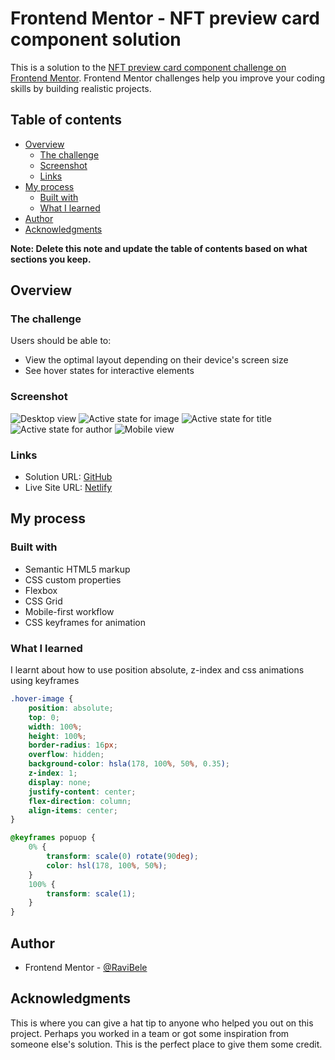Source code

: # Frontend Mentor - NFT preview card component solution

This is a solution to the [NFT preview card component challenge on Frontend Mentor](https://www.frontendmentor.io/challenges/nft-preview-card-component-SbdUL_w0U). Frontend Mentor challenges help you improve your coding skills by building realistic projects. 

## Table of contents

- [Overview](#overview)
  - [The challenge](#the-challenge)
  - [Screenshot](#screenshot)
  - [Links](#links)
- [My process](#my-process)
  - [Built with](#built-with)
  - [What I learned](#what-i-learned)
- [Author](#author)
- [Acknowledgments](#acknowledgments)

**Note: Delete this note and update the table of contents based on what sections you keep.**

## Overview

### The challenge

Users should be able to:

- View the optimal layout depending on their device's screen size
- See hover states for interactive elements

### Screenshot

![Desktop view](image.png)
![Active state for image](image-1.png)
![Active state for title](image-2.png)
![Active state for author](image-3.png)
![Mobile view](image-4.png)

### Links

- Solution URL: [GitHub](https://github.com/RaviBele/FrontEnd-NFT-Preview-Card)
- Live Site URL: [Netlify](https://steady-kitten-122f7d.netlify.app/)

## My process

### Built with

- Semantic HTML5 markup
- CSS custom properties
- Flexbox
- CSS Grid
- Mobile-first workflow
- CSS keyframes for animation


### What I learned

I learnt about how to use position absolute, z-index and css animations using keyframes

```css
.hover-image {
    position: absolute;
    top: 0;
    width: 100%;
    height: 100%;
    border-radius: 16px;
    overflow: hidden;
    background-color: hsla(178, 100%, 50%, 0.35);
    z-index: 1;
    display: none;
    justify-content: center;
    flex-direction: column;
    align-items: center;
}
```
```css
@keyframes popuop {
    0% {
        transform: scale(0) rotate(90deg);
        color: hsl(178, 100%, 50%);
    }
    100% {
        transform: scale(1);
    }
}
```

## Author

- Frontend Mentor - [@RaviBele](https://www.frontendmentor.io/profile/RaviBele)


## Acknowledgments

This is where you can give a hat tip to anyone who helped you out on this project. Perhaps you worked in a team or got some inspiration from someone else's solution. This is the perfect place to give them some credit.


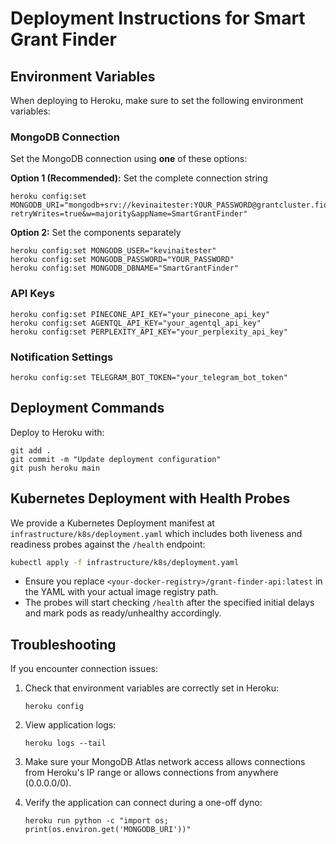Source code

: # Deployment Instructions for Smart Grant Finder

## Environment Variables

When deploying to Heroku, make sure to set the following environment variables:

### MongoDB Connection

Set the MongoDB connection using **one** of these options:

**Option 1 (Recommended):** Set the complete connection string

```
heroku config:set MONGODB_URI="mongodb+srv://kevinaitester:YOUR_PASSWORD@grantcluster.fidxu.mongodb.net/SmartGrantFinder?retryWrites=true&w=majority&appName=SmartGrantFinder"
```

**Option 2:** Set the components separately

```
heroku config:set MONGODB_USER="kevinaitester"
heroku config:set MONGODB_PASSWORD="YOUR_PASSWORD"
heroku config:set MONGODB_DBNAME="SmartGrantFinder"
```

### API Keys

```
heroku config:set PINECONE_API_KEY="your_pinecone_api_key"
heroku config:set AGENTQL_API_KEY="your_agentql_api_key"
heroku config:set PERPLEXITY_API_KEY="your_perplexity_api_key"
```

### Notification Settings

```
heroku config:set TELEGRAM_BOT_TOKEN="your_telegram_bot_token"
```

## Deployment Commands

Deploy to Heroku with:

```
git add .
git commit -m "Update deployment configuration"
git push heroku main
```

## Kubernetes Deployment with Health Probes

We provide a Kubernetes Deployment manifest at `infrastructure/k8s/deployment.yaml` which includes both liveness and readiness probes against the `/health` endpoint:

```bash
kubectl apply -f infrastructure/k8s/deployment.yaml
```

- Ensure you replace `<your-docker-registry>/grant-finder-api:latest` in the YAML with your actual image registry path.
- The probes will start checking `/health` after the specified initial delays and mark pods as ready/unhealthy accordingly.

## Troubleshooting

If you encounter connection issues:

1. Check that environment variables are correctly set in Heroku:

   ```
   heroku config
   ```

2. View application logs:

   ```
   heroku logs --tail
   ```

3. Make sure your MongoDB Atlas network access allows connections from Heroku's IP range or allows connections from anywhere (0.0.0.0/0).

4. Verify the application can connect during a one-off dyno:
   ```
   heroku run python -c "import os; print(os.environ.get('MONGODB_URI'))"
   ```
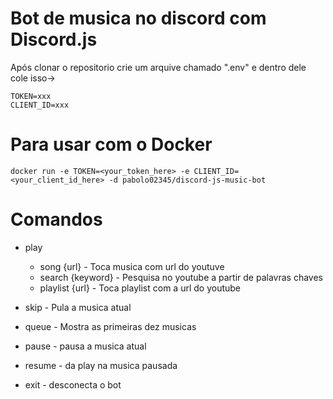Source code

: # Bot de musica no discord com Discord.js

Após clonar o repositorio crie um arquive chamado ".env" e dentro dele cole isso->
```
TOKEN=xxx
CLIENT_ID=xxx
```

# Para usar com o Docker

`docker run -e TOKEN=<your_token_here> -e CLIENT_ID=<your_client_id_here> -d pabolo02345/discord-js-music-bot`

# Comandos

- play
  - song {url}       - Toca musica com url do youtuve
  - search {keyword} - Pesquisa no youtube a partir de palavras chaves
  - playlist {url}   - Toca playlist com a url do youtube

- skip   - Pula a musica atual
- queue  - Mostra as primeiras dez musicas
- pause  - pausa a musica atual
- resume - da play na musica pausada
- exit   - desconecta o bot
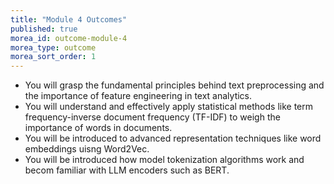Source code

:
 ```yaml
---
title: "Module 4 Outcomes"
published: true
morea_id: outcome-module-4
morea_type: outcome
morea_sort_order: 1
---
```


  
* You will grasp the fundamental principles behind text preprocessing and the importance of feature engineering in text analytics.
* You will understand and effectively apply statistical methods like term frequency-inverse document frequency (TF-IDF) to weigh the importance of words in documents.
* You will be introduced to advanced representation techniques like word embeddings uisng Word2Vec.
* You will be introduced how model tokenization algorithms work and becom familiar with LLM encoders such as BERT.
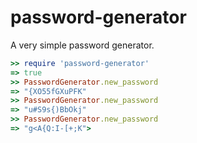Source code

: password-generator
==================

A very simple password generator.

```ruby
>> require 'password-generator'
=> true
>> PasswordGenerator.new_password
=> "{XO55fGXuPFK"
>> PasswordGenerator.new_password
=> "u#S9s{)BbOkj"
>> PasswordGenerator.new_password
=> "g<A{Q:I-[+;K">
```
•••
Work instruction.
Report every line of the preceding listing where the string "introduced" occurs.

Exercise result.
* You will be introduced to advanced representation techniques like word embeddings uisng Word2Vec.
* You will be introduced how model tokenization algorithms work and becom familiar with LLM encoders such as BERT.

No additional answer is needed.